■ **The task**: Starting at the first line and ending at the one with "Plays HLS streams", give the lines of the listing again exactly, and nothing else; skip the pictures.

Start of Block

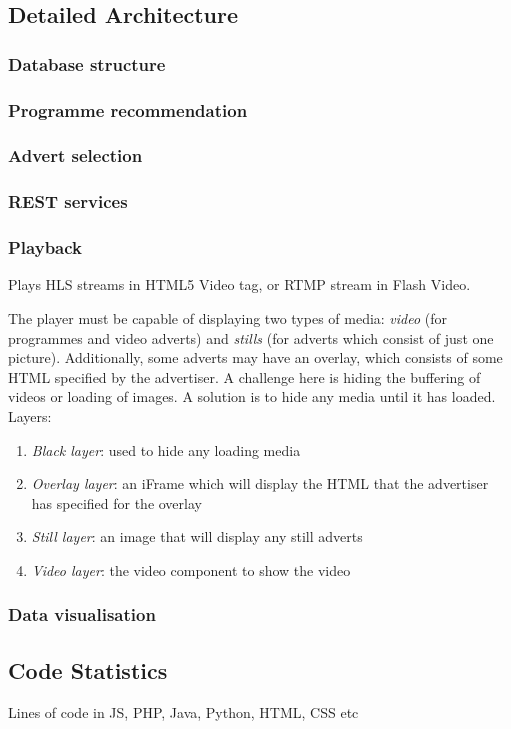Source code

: \subsection{Detailed Architecture}

\subsubsection{Database structure}

\subsubsection{Programme recommendation}

\subsubsection{Advert selection}

\subsubsection{REST services}

\subsubsection{Playback}
Plays HLS streams in HTML5 Video tag, or RTMP stream in Flash Video.

The player must be capable of displaying two types of media: \textit{video} (for programmes and video adverts) and \textit{stills} (for adverts which consist of just one picture). Additionally, some adverts may have an overlay, which consists of some HTML specified by the advertiser. A challenge here is hiding the buffering of videos or loading of images. A solution is to hide any media until it has loaded. Layers:
\begin{enumerate}
\item \textit{Black layer}: used to hide any loading media
\item \textit{Overlay layer}: an iFrame which will display the HTML that the advertiser has specified for the overlay
\item \textit{Still layer}: an image that will display any still adverts
\item \textit{Video layer}: the video component to show the video
\end{enumerate}

\subsubsection{Data visualisation}


\subsection{Code Statistics}
Lines of code in JS, PHP, Java, Python, HTML, CSS etc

End of Block

■ **Task result**:
Source code

: \subsection{Detailed Architecture}

\subsubsection{Database structure}

\subsubsection{Programme recommendation}

\subsubsection{Advert selection}

\subsubsection{REST services}

\subsubsection{Playback}
Plays HLS streams in HTML5 Video tag, or RTMP stream in Flash Video.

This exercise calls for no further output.